In his work, Pierre Michel Jean takes a careful approach to such a painful and almost undiscussed topic. He does not limit himself to retelling historical facts, but through the eyes of the last survivors, through their memories and experiences, creates a space for a deeper understanding not only of this tragedy, but also of what was behind it. For example, the movie begins with the fact that only one wrong word in an instant sealed the fate of the Haitians. This Spanish word perejil (parsley in English), mispronounced, became a death sentence for many Haitians.
The center of the film is the memory of an elderly man who lived through the sad events of those years, whose words become the basis of the film, through which the viewer is immersed in a story full of pain and untold words. The director screens the brave man in his usual environment – his everyday life. In this way, many ordinary everyday shots from the movie allow the viewers to create an understanding of the whole picture of the local population, thus becoming as if on the same level with the locals.

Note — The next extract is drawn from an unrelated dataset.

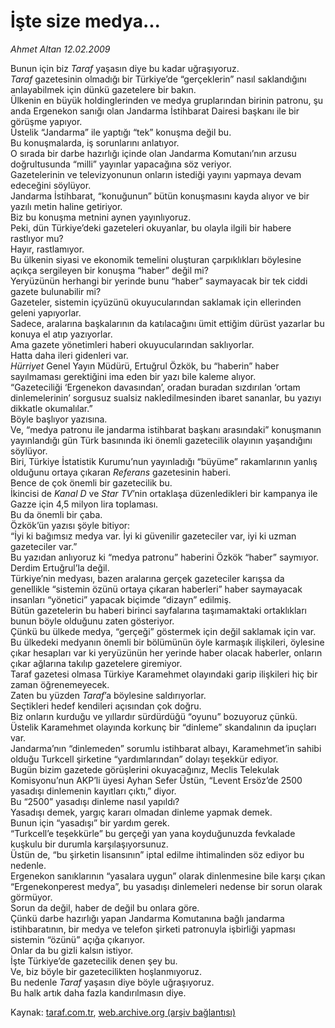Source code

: # İşte size medya...

*Ahmet Altan 12.02.2009*

<div class="yazi">Bunun için biz <i>Taraf</i> yaşasın diye bu kadar uğraşıyoruz.<i> <br/>Taraf</i> gazetesinin olmadığı bir Türkiye’de “gerçeklerin” nasıl saklandığını anlayabilmek için dünkü gazetelere bir bakın. <br/>Ülkenin en büyük holdinglerinden ve medya gruplarından birinin patronu, şu anda Ergenekon sanığı olan Jandarma İstihbarat Dairesi başkanı ile bir görüşme yapıyor. <br/>Üstelik “Jandarma” ile yaptığı “tek” konuşma değil bu. <br/>Bu konuşmalarda, iş sorunlarını anlatıyor. <br/>O sırada bir darbe hazırlığı içinde olan Jandarma Komutanı’nın arzusu doğrultusunda “milli” yayınlar yapacağına söz veriyor. <br/>Gazetelerinin ve televizyonunun onların istediği yayını yapmaya devam edeceğini söylüyor. <br/>Jandarma İstihbarat, “konuğunun” bütün konuşmasını kayda alıyor ve bir yazılı metin haline getiriyor. <br/>Biz bu konuşma metnini aynen yayınlıyoruz. <br/>Peki, dün Türkiye’deki gazeteleri okuyanlar, bu olayla ilgili bir habere rastlıyor mu? <br/>Hayır, rastlamıyor. <br/>Bu ülkenin siyasi ve ekonomik temelini oluşturan çarpıklıkları böylesine açıkça sergileyen bir konuşma “haber” değil mi? <br/>Yeryüzünün herhangi bir yerinde bunu “haber” saymayacak bir tek ciddi gazete bulunabilir mi? <br/>Gazeteler, sistemin içyüzünü okuyucularından saklamak için ellerinden geleni yapıyorlar. <br/>Sadece, aralarına başkalarının da katılacağını ümit ettiğim dürüst yazarlar bu konuya el atıp yazıyorlar. <br/>Ama gazete yönetimleri haberi okuyucularından saklıyorlar. <br/>Hatta daha ileri gidenleri var.<i> <br/>Hürriyet</i> Genel Yayın Müdürü, Ertuğrul Özkök, bu “haberin” haber sayılmaması gerektiğini ima eden bir yazı bile kaleme alıyor. <br/>“Gazeteciliği ‘Ergenekon davasından’, oradan buradan sızdırılan ‘ortam dinlemelerinin’ sorgusuz sualsiz nakledilmesinden ibaret sananlar, bu yazıyı dikkatle okumalılar.” <br/>Böyle başlıyor yazısına. <br/>Ve, “medya patronu ile jandarma istihbarat başkanı arasındaki” konuşmanın yayınlandığı gün Türk basınında iki önemli gazetecilik olayının yaşandığını söylüyor. <br/>Biri, Türkiye İstatistik Kurumu’nun yayınladığı “büyüme” rakamlarının yanlış olduğunu ortaya çıkaran <i>Referans</i> gazetesinin haberi. <br/>Bence de çok önemli bir gazetecilik bu. <br/>İkincisi de <i>Kanal D</i> ve <i>Star TV</i>’nin ortaklaşa düzenledikleri bir kampanya ile Gazze için 4,5 milyon lira toplaması. <br/>Bu da önemli bir çaba. <br/>Özkök’ün yazısı şöyle bitiyor: <br/>“İyi ki bağımsız medya var. İyi ki güvenilir gazeteciler var, iyi ki uzman gazeteciler var.” <br/>Bu yazıdan anlıyoruz ki “medya patronu” haberini Özkök “haber” saymıyor. <br/>Derdim Ertuğrul’la değil. <br/>Türkiye’nin medyası, bazen aralarına gerçek gazeteciler karışsa da genellikle “sistemin özünü ortaya çıkaran haberleri” haber saymayacak insanları “yönetici” yapacak biçimde “dizayn” edilmiş. <br/>Bütün gazetelerin bu haberi birinci sayfalarına taşımamaktaki ortaklıkları bunun böyle olduğunu zaten gösteriyor. <br/>Çünkü bu ülkede medya, “gerçeği” göstermek için değil saklamak için var. <br/>Bu ülkedeki medyanın önemli bir bölümünün öyle karmaşık ilişkileri, öylesine çıkar hesapları var ki yeryüzünün her yerinde haber olacak haberler, onların çıkar ağlarına takılıp gazetelere giremiyor. <br/>Taraf gazetesi olmasa Türkiye Karamehmet olayındaki garip ilişkileri hiç bir zaman öğrenemeyecek. <br/>Zaten bu yüzden <i>Taraf</i>’a böylesine saldırıyorlar. <br/>Seçtikleri hedef kendileri açısından çok doğru. <br/>Biz onların kurduğu ve yıllardır sürdürdüğü “oyunu” bozuyoruz çünkü. <br/>Üstelik Karamehmet olayında korkunç bir “dinleme” skandalının da ipuçları var. <br/>Jandarma’nın “dinlemeden” sorumlu istihbarat albayı, Karamehmet’in sahibi olduğu Turkcell şirketine “yardımlarından” dolayı teşekkür ediyor. <br/>Bugün bizim gazetede görüşlerini okuyacağınız, Meclis Telekulak Komisyonu’nun AKP’li üyesi Ayhan Sefer Üstün, “Levent Ersöz’de 2500 yasadışı dinlemenin kayıtları çıktı,” diyor. <br/>Bu “2500” yasadışı dinleme nasıl yapıldı? <br/>Yasadışı demek, yargıç kararı olmadan dinleme yapmak demek. <br/>Bunun için “yasadışı” bir yardım gerek. <br/>“Turkcell’e teşekkürle” bu gerçeği yan yana koyduğunuzda fevkalade kuşkulu bir durumla karşılaşıyorsunuz. <br/>Üstün de, “bu şirketin lisansının” iptal edilme ihtimalinden söz ediyor bu nedenle. <br/>Ergenekon sanıklarının “yasalara uygun” olarak dinlenmesine bile karşı çıkan “Ergenekonperest medya”, bu yasadışı dinlemeleri nedense bir sorun olarak görmüyor. <br/>Sorun da değil, haber de değil bu onlara göre. <br/>Çünkü darbe hazırlığı yapan Jandarma Komutanına bağlı jandarma istihbaratının, bir medya ve telefon şirketi patronuyla işbirliği yapması sistemin “özünü” açığa çıkarıyor. <br/>Onlar da bu gizli kalsın istiyor. <br/>İşte Türkiye’de gazetecilik denen şey bu. <br/>Ve, biz böyle bir gazetecilikten hoşlanmıyoruz. <br/>Bu nedenle <i>Taraf</i> yaşasın diye böyle uğraşıyoruz. <br/>Bu halk artık daha fazla kandırılmasın diye.</div>

Kaynak: [taraf.com.tr](http://www.taraf.com.tr:80/makale/3983.htm), [web.archive.org (arşiv bağlantısı)](http://web.archive.org/web/20100428082215/http://www.taraf.com.tr:80/makale/3983.htm)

A reflection on how this horror was hidden from the eyes of the world community, how for several decades there was no recognition or apology for the crimes committed. The viewer leaves the movie theater with many questions, the answers to which are definitely not on the surface: Who is to blame for the genocide? Who should take responsibility for what happened, more than eighty years later?

Pierre Michel Jean’s film has a rare quality of intimacy that allows viewers not just to observe events, but to experience them on a personal level. The camera, as if gliding through empty and forgotten landscapes, captures long, meditative shots that create an atmosphere of oblivion and loneliness. Landscapes that overwhelm the movie and in which the characters reside – forgotten, abandoned, yet alive and ready to tell their story. Michel Jean carefully explores how a story that has long remained hidden now finds its truth and voice.
An important aspect of the movie is how it makes the viewer not only perceive the story on a factual level, but also feel it emotionally. The structure of the movie, the meditative shots, the quiet but powerful memories of the survivors, all create a deep emotional impact.
Twice into Oblivion, which won the Silver Dove Award in the Internationaler Wettbewerb Dokumentarfilm category, is certainly important as a remembrance and recognition, of how silence and forgetting continue to affect our perception of history, which in turn is certainly our present and future.
We attended the 67th edition of DOK Leipzig in person, from October 28th to November 3rd, 2024.